CHARLOTTE, N.C. — A boost in benefits to more than $800,000 for Gloria Pace King, president of United Way of Central Carolinas, has ignited controversy.
This year, King, will receive a contribution of $822,507 to her retirement plan, more than six times the previous year’s contribution.
With the increase, Pace’s total compensation now tops $1.2 million.
Graham Denton, the agency’s board chairman, told local TV station WCNC that King’s compensation was deserved, and the nonprofit’s website has since posted a statement to that effect.
But a survey by the Chronicle of Philanthropy shows King is paid considerably more than other United Way CEOs who raise twice as much in contributions, WCNC reports.
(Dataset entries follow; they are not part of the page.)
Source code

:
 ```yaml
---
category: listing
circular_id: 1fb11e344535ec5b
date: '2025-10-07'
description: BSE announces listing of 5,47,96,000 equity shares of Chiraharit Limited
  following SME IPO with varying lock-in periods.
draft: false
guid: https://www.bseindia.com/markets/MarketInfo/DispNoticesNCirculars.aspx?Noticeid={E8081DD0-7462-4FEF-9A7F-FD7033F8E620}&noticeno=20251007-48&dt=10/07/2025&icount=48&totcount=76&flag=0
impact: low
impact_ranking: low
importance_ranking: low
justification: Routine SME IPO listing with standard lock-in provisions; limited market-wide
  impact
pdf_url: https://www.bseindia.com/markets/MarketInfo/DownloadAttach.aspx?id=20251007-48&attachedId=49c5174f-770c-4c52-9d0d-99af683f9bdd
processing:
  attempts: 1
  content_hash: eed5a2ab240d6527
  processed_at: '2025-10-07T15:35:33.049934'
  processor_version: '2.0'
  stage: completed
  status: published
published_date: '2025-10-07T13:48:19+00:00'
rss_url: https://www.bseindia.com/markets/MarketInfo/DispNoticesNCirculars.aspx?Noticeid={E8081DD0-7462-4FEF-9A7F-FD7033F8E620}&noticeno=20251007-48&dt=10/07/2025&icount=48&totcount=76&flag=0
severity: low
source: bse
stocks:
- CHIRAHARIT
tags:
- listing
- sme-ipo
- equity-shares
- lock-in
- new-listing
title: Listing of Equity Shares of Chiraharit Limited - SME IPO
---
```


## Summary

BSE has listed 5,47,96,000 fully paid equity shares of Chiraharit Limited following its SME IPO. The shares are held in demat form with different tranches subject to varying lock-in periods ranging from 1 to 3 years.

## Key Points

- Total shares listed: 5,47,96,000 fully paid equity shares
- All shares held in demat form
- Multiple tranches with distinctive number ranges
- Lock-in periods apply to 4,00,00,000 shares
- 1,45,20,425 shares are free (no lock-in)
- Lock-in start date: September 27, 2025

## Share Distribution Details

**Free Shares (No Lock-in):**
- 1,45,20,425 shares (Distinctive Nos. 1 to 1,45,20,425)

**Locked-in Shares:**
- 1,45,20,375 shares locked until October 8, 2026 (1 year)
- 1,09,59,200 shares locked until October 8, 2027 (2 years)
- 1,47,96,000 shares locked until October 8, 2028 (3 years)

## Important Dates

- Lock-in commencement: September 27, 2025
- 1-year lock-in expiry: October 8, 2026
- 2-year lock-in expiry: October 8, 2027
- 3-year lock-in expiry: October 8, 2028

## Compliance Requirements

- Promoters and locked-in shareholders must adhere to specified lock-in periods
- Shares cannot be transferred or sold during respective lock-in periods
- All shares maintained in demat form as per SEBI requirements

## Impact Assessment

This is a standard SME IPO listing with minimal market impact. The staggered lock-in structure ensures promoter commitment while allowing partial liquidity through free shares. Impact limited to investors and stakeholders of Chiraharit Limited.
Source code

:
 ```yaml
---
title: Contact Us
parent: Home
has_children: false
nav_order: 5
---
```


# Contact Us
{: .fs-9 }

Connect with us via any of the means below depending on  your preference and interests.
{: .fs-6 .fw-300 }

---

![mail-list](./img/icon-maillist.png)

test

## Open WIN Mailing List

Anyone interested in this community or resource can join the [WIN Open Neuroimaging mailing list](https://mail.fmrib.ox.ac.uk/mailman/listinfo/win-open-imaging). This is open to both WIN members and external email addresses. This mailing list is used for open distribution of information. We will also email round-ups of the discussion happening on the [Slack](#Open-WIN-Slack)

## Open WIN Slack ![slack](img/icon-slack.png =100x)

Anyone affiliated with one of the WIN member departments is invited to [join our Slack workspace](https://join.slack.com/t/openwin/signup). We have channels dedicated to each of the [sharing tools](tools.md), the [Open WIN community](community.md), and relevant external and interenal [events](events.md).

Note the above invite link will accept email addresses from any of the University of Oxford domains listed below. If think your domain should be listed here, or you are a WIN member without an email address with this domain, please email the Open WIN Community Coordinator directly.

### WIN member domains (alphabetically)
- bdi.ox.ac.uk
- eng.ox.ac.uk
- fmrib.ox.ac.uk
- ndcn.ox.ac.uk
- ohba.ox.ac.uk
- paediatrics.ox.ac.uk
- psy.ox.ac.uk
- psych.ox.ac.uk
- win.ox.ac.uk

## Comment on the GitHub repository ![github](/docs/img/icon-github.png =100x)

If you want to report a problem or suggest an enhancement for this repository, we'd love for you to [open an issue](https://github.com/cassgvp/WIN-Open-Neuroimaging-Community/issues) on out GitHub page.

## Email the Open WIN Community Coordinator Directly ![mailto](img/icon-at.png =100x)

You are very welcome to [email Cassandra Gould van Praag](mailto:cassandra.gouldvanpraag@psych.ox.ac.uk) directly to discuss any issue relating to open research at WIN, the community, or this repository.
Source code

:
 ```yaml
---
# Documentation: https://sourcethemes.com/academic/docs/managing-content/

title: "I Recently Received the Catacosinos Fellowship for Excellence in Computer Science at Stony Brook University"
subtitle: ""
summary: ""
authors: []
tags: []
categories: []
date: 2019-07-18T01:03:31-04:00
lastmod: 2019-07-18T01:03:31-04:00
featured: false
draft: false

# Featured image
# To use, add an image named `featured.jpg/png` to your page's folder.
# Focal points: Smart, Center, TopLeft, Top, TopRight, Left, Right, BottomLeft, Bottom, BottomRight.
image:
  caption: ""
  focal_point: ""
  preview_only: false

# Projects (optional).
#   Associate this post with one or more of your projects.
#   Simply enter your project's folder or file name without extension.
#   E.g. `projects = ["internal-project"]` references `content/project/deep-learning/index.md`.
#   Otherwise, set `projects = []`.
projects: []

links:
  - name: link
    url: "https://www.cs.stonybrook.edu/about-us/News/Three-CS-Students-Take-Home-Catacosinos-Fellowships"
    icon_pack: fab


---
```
United Way of Central Carolinas, which funds 98 nonprofit groups in Mecklenburg, Union, Cabarrus and Anson counties, last year raised $44 million under King’s leadership, the most ever for the organization.
United Way in Seattle raised more than $100 million, and according to the Chronicle survey, its CEO earned over $100,000 less than King’s salary of $365,000 in 2007.
Pace’s current compensation would rank her third on the list of 42 United Way executives surveyed.
United Way executives typically receive higher compensation than other nonprofit CEOs, Aaron Dorfman, executive director of charity watchdog group the National Committee for Responsive Philanthropy, toldthe Charlotte Observer.
But he said he’d rarely seen such a large increase in pay packages.
“Nonprofit executives deserve fair compensation packages, but this is outrageous,” he said. “Why do people believe that we can retain the trust of the public when we pay people at outrageous levels like this?”
Increasing contributions to retirement plans is a common retention tool for high-level executives in the private sector, whose pensions are capped by federal law.